** WHAT TO DO **
Begin the reply with the line containing "85 \\ \hline" and end it with the final line of the listing, reproducing every line between exactly and adding nothing.
--- START ---
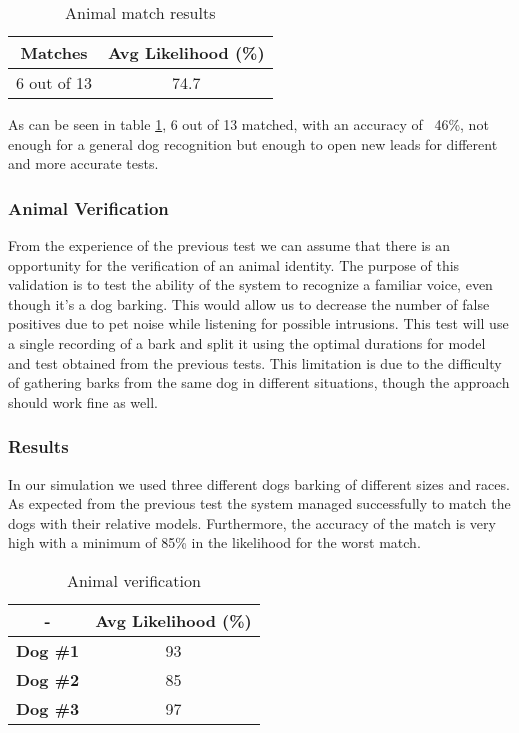 \begin{table}

\centering
\caption{Animal match results}
\label{tab:animalres}
\begin{tabular}{|c|c|} \hline
    \textbf{Matches} & \textbf{Avg Likelihood (\%)} \\ \hline
    6 out of 13 & 74.7 \\ \hline
\end{tabular}
\end{table}

As can be seen in table \ref{tab:animalres}, 6 out of 13 matched, with an accuracy of
~46\%, not enough for a general dog recognition but enough to open new leads for different and more
accurate tests.

\subsubsection{Animal Verification}

From the experience of the previous test we can assume that there is an opportunity
for the verification of an animal identity. The purpose of this validation is to
test the ability of the system to recognize a familiar voice, even though it's a dog
barking. This would allow us to decrease the number of false positives due to pet
noise while listening for possible intrusions. \newline
This test will use a single recording of a bark and split it using the optimal
durations for model and test obtained from the previous tests.
This limitation is due to the difficulty of gathering
barks from the same dog in different situations, though the approach should work fine as well.

\subsubsection{Results}

In our simulation we used three different dogs barking of different
sizes and races. As expected from the previous test the system
managed successfully to match the dogs with their relative models. Furthermore,
the accuracy of the match is very high with a minimum of 85\% in the likelihood
for the worst match.

\begin{table}

\centering
\caption{Animal verification}
\label{tab:animalresver}
\begin{tabular}{|c|c|} \hline
    - & \textbf{Avg Likelihood (\%)} \\ \hline
    \textbf{Dog \#1} & 93 \\ \hline
    \textbf{Dog \#2} & 85 \\ \hline
    \textbf{Dog \#3} & 97 \\ \hline
\end{tabular}
\end{table}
--- END ---
** RESPONSE TO THIS TASK **
    \textbf{Dog \#2} & 85 \\ \hline
    \textbf{Dog \#3} & 97 \\ \hline
\end{tabular}
\end{table}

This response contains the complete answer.